Problem to work on: Only lines with the word "macros" belong in the answer; copy them from the records below.

Data for analysis:
_ _ _ _ _

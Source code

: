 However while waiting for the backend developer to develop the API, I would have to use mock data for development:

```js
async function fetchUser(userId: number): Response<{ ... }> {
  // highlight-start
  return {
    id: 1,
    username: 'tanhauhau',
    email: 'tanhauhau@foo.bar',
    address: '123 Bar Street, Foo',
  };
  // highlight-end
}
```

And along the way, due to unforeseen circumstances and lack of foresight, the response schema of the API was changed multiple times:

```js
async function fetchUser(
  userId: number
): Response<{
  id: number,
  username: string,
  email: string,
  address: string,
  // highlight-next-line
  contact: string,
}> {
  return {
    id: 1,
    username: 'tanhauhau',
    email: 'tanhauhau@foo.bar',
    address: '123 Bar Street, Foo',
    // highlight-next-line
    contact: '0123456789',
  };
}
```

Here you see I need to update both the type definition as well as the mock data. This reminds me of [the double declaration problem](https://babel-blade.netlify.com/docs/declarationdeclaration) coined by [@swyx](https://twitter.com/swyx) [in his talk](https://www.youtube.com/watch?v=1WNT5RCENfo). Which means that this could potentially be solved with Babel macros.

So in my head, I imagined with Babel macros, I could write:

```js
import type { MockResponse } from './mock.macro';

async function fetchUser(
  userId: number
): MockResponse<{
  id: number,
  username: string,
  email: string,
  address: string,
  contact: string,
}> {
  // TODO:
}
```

_ _ _ _ _

Worked solution:
Here you see I need to update both the type definition as well as the mock data. This reminds me of [the double declaration problem](https://babel-blade.netlify.com/docs/declarationdeclaration) coined by [@swyx](https://twitter.com/swyx) [in his talk](https://www.youtube.com/watch?v=1WNT5RCENfo). Which means that this could potentially be solved with Babel macros.
So in my head, I imagined with Babel macros, I could write:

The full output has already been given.